Brenden: while it sounds a little bit cliche potentially, like you guys also have very open communication, you're not afraid to say, Hey, Donny, on the last project, this, this, or this could have been tightened up.

And like you, you take accountability for your, your side too, right? So it sounds like. That's, that's half the battle right there is just having the transparent conversation. You should do that, whether they're your significant other or just a business partner in general, or you know, your real estate agent that you hired for help, whoever might be.

I think that's very simple, but not easy every time of just having that very open

Val: Wow. Oh

Brenden: that are in your sphere.

Val: I'll say this. We both say it. The other one rejects that feedback. And then on the next project we implemented anyway, but this is our pattern. It's like I do not do any of those things. Deny and then still, still really listen. Um, but we've gotta like figure it out. I think, you know, ultimately I greatly respect and I need a partner who I know will go as hard as I will.

Like I, I'm not about having some dude who's gonna be what, playing video games on the weekends. Like that's, you know, it's just, it's just what it is. And I think you attract people who are trying to get the same things out of life that you are.

David: You guys make it work. And I think it's cool cuz it doesn't for everybody. Like, and I could speak to that, you know, my wife's great also. Val, shout out to the Vals. What's up? you know, like she's, uh, Mildly interested in like real estate, but she likes the, you know, HGTV version, right? Not like the real life version.

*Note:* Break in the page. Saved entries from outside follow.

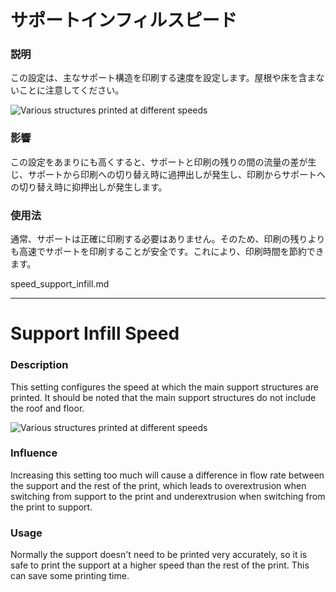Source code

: サポートインフィルスピード
====
### **説明**
この設定は、主なサポート構造を印刷する速度を設定します。屋根や床を含まないことに注意してください。

![Various structures printed at different speeds](../images/speed_difference.png)

### **影響**
この設定をあまりにも高くすると、サポートと印刷の残りの間の流量の差が生じ、サポートから印刷への切り替え時に過押出しが発生し、印刷からサポートへの切り替え時に抑押出しが発生します。

### **使用法**
通常、サポートは正確に印刷する必要はありません。そのため、印刷の残りよりも高速でサポートを印刷することが安全です。これにより、印刷時間を節約できます。

speed_support_infill.md

-------

Support Infill Speed
====
### **Description**
This setting configures the speed at which the main support structures are printed. It should be noted that the main support structures do not include the roof and floor.

![Various structures printed at different speeds](../images/speed_difference.png)

### **Influence**
Increasing this setting too much will cause a difference in flow rate between the support and the rest of the print, which leads to overextrusion when switching from support to the print and underextrusion when switching from the print to support.

### **Usage**
Normally the support doesn't need to be printed very accurately, so it is safe to print the support at a higher speed than the rest of the print. This can save some printing time.

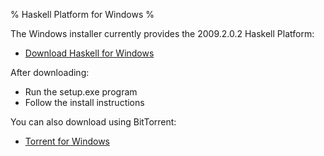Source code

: % Haskell Platform for Windows
%

The Windows installer currently provides the 2009.2.0.2 Haskell Platform:

* <a href="http://hackage.haskell.org/platform/2009.2.0.2/HaskellPlatform-2009.2.0.2-setup.exe" onClick="javascript: pageTracker._trackPageview('/downloads/windows'); ">Download Haskell for Windows</a>

After downloading:

* Run the setup.exe program
* Follow the install instructions

You can also download using BitTorrent:

* <a id="download" href="http://hackage.haskell.org/platform/2010.1.0.0/torrents/HaskellPlatform-2009.2.0.2-setup.exe.torrent" onClick="javascript: pageTracker._trackPageview('/downloads/torrent/windows'); ">Torrent for Windows</a>
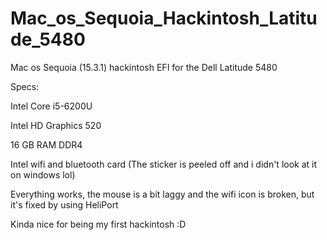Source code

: # Mac_os_Sequoia_Hackintosh_Latitude_5480
Mac os Sequoia (15.3.1) hackintosh EFI for the Dell Latitude 5480

Specs:

Intel Core i5-6200U

Intel HD Graphics 520

16 GB RAM DDR4

Intel wifi and bluetooth card (The sticker is peeled off and i didn't look at it on windows lol)

Everything works, the mouse is a bit laggy and the wifi icon is broken, but it's fixed by using HeliPort

Kinda nice for being my first hackintosh :D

She's just like, I, I trust you to, you know, that's a career path you wanna take or like an investment path you wanna take. I trust you to do it. But like, I can't imagine the warning standups with my wife, like, okay, what's the plan today for our real estate business? She would kill me.

Val: You know what it's, it's our whole lives. So we don't just do real estate, but it will be more of like, okay, we've got an appraisal at this house, an inspection at this house. This kid has dance. Who's doing daycare? Drop off. What are we having for dinner? It's our whole lives, right? We don't we, but we must have.

That type of planning and organization, at least at like a basic level for our household to function. So, and I think like that, I, I believe in like reciprocity in, in any type of partnership, whether like romantic relationship or not. And it's not 50 50, it's never 50 50. And if you're looking for 50 50, I don't think it'll make any kind of relationship or partnership work.

But if, if you recognize like we both have different stuff we can bring to the table or different stuff going on today, that, that's what I think is like what, what gets you to the next year. Like that's what it is. It's, it's not perfect. It'll never be perfect, but it works.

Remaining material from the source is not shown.